[経営者をその気にさせる―デジタル時代の基幹システム活用戦略]

企業活動にとってのITの役割とは何か【第2回】

2017年9月22日(金)青柳 行浩(NTTデータ グローバルソリューションズ ビジネスイノベーション推進部 ビジネストランスフォーメーション室 室長)

企業の基幹システムとして最も利用されているSAPから従来のR3の後継として全く新しいS/4HANAのリリースやデジタル化というブームの到来により、企業における基幹システムの今後の在り方やITの位置づけが混迷の様相を呈してきている。本連載では基幹システムとデジタル化の関係を明らかにし、今後の基幹システムをどのように考えていくべきかを検討していく。第2回目は企業の活動にとってのITの役割は何かということを整理し、今後のITを検討する上でのフレームワークを策定した。
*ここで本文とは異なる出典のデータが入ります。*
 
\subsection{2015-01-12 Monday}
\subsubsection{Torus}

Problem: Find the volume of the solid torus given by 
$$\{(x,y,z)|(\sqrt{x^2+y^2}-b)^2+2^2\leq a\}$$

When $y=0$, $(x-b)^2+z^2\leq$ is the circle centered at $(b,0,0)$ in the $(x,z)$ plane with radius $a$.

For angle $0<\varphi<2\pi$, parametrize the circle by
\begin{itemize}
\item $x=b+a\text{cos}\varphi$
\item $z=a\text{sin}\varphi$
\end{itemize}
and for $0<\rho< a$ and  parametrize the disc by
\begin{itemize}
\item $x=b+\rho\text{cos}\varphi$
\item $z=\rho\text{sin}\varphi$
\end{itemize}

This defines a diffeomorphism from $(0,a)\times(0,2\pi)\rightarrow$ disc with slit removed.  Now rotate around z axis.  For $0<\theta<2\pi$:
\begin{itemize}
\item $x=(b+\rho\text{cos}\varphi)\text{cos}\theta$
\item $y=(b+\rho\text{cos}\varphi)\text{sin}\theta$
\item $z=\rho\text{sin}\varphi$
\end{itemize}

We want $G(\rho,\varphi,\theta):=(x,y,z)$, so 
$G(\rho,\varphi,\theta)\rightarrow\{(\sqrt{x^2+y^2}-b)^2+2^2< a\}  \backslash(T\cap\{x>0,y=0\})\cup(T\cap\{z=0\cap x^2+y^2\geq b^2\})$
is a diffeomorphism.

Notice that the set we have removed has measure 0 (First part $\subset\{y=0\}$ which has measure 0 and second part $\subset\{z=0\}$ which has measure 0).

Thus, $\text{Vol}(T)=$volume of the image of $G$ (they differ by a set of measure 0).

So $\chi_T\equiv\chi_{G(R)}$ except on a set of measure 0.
 ERPパッケージが出始めたころには、自社のシステムのもつ差別化機能をERPパッケージの非差別化機能に置き換えることは自社の競争力の源泉を失うということで、ネガティブな反応が存在していた。企業に対してERPパッケージが与える差別化機能は、個々の活動単位に対するシステム機能ではなく、各活動のデータ連携機能であり、このデータ連携機能によりERPパッケージ非導入企業に対して競争優位に導いた可能性も高い。しかし、ERPパッケージの普及が進んでいることや企業における基幹システムの充実により、すでにERPパッケージによる基幹システムの差別化機能はコモディティ化が進展し、非差別化特性となってきているのだ。

基幹システムのレガシー化

 2012年のJUASの統計では基幹システムの平均利用期間は14.6年となっており、さらに利用期間は伸びている傾向にある。利用開始から15年過ぎたあたりで、基幹システムと現状業務との差異が大きくなる、いわゆるレガシー化が生じてくるということだろう。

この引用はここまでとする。